But with the changed conditions there has come a change in the
restaurant life of the quarter, and now a number of places have been
opened to cater to Americans, and on every hand one sees "chop suey"
signs, and "Chinese noodles." It goes without saying that one seldom
sees a Chinaman eating in the restaurants that are most attractive to
Americans. Some serve both white and yellow and others serve but the
Chinese, and a few favored white friends.

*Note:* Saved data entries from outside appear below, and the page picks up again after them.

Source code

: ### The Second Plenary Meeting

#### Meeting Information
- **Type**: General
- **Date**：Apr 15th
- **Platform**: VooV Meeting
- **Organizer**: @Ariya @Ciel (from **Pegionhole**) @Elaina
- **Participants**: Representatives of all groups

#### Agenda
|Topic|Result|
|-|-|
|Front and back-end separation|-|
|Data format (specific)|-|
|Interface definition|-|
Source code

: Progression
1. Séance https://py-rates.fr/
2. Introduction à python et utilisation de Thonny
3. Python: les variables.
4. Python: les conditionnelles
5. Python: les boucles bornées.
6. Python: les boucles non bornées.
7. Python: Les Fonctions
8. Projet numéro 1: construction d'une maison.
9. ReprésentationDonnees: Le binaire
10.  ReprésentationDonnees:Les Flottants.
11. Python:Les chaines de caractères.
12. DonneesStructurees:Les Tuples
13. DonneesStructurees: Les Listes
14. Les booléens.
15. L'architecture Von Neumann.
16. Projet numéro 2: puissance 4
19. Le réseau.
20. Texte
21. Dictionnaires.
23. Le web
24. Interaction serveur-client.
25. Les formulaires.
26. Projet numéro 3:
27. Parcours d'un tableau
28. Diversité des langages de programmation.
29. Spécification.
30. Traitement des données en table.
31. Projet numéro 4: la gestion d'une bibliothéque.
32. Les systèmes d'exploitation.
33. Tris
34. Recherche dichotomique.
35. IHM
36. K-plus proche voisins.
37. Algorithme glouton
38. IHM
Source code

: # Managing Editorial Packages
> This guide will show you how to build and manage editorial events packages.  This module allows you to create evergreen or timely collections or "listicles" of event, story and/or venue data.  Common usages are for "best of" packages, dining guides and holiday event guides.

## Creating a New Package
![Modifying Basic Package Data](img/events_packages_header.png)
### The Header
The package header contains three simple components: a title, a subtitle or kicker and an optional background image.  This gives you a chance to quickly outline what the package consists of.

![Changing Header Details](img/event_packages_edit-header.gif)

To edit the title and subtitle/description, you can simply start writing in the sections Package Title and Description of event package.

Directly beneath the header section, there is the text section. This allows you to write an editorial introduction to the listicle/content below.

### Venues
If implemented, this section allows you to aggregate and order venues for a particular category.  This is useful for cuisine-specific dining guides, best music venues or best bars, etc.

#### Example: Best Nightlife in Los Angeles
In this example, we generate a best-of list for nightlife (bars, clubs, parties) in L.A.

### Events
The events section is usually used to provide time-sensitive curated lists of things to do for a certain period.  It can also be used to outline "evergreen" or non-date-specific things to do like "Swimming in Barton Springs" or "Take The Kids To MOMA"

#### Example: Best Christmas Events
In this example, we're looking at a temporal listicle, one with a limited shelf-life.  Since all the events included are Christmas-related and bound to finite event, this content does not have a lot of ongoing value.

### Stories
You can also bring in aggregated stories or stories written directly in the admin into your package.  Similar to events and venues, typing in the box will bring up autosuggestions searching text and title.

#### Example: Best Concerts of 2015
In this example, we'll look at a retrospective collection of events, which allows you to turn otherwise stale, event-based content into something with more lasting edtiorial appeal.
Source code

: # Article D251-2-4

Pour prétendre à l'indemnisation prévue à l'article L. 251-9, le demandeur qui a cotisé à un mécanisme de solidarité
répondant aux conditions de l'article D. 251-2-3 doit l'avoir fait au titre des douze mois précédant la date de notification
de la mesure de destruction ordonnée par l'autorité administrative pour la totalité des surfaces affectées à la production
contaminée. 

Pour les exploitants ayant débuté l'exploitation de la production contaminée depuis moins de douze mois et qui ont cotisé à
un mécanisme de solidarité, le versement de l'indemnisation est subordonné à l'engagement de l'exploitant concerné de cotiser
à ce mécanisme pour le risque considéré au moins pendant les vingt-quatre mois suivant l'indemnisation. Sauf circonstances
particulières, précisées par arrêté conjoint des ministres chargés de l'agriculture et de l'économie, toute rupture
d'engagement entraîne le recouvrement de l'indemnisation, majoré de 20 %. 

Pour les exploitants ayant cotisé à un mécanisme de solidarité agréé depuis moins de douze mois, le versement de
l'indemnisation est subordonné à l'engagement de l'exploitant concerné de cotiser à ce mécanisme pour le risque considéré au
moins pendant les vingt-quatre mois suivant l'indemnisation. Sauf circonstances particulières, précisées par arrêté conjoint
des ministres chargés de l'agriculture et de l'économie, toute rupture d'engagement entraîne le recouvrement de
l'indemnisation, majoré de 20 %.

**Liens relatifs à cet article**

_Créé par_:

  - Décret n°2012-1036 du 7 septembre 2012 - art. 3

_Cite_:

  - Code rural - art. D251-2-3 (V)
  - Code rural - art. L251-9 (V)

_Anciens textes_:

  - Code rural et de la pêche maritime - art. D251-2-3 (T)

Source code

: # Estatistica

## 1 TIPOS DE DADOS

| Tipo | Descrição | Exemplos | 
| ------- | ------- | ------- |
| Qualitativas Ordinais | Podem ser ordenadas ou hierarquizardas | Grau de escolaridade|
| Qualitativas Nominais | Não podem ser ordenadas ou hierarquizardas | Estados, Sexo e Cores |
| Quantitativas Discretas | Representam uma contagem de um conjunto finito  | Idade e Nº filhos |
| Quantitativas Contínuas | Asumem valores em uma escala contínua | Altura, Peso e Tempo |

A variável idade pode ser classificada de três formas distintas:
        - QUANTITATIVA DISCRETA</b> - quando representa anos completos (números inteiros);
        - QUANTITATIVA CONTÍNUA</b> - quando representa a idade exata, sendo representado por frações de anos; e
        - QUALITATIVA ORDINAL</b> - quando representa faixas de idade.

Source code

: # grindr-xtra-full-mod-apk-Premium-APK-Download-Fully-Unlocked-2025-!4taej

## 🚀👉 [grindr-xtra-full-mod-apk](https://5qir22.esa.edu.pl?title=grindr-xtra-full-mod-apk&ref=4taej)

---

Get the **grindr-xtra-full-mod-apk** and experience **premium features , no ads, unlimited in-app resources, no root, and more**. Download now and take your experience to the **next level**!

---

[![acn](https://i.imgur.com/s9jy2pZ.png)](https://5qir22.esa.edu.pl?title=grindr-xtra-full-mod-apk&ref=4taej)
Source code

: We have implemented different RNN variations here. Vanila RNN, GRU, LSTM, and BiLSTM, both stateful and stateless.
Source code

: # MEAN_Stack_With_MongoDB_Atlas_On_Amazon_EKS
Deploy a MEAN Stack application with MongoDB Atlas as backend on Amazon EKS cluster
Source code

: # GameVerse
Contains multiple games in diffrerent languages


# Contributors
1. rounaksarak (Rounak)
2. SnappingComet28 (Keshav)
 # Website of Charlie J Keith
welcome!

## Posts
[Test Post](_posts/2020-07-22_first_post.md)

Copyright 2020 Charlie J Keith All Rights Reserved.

Probably the best restaurant in Chinatown is that of the Hang Far Low
Company, at 723 Grant avenue. Here is served such a variety of strange
dishes that one has to be a brave Bohemian, indeed, to partake without
question. Ordinarily when Chinese restaurants are mentioned but two
dishes are thought of--chop suey and chow main. But neither is
considered among the fine dishes served to Chinese epicures. It is much
as if one of our best restaurants were to advertise hash as its
specialty. Both these dishes might be termed glorified hash. The
ingredients are so numerous and so varied with occasion that one is
tempted to imagine them made of the table leavings, and that is not at
all pleasant to contemplate.
We asked one of the managers at the Hang Far Low what he would order if
he wished to get the best dish prepared in the restaurant, and he was
even more emphatic in his shrugs than the French or Italian managers. He
protested that there were so many good things it was impossible to name
just one as being the best. "You see, we have fish fins, they are very
good. Snails, China style. Very good, too. Then we have turtle brought
from China, different from the turtle they have here, and we cook it
China style. Eels come from China and they are cooked China style, too.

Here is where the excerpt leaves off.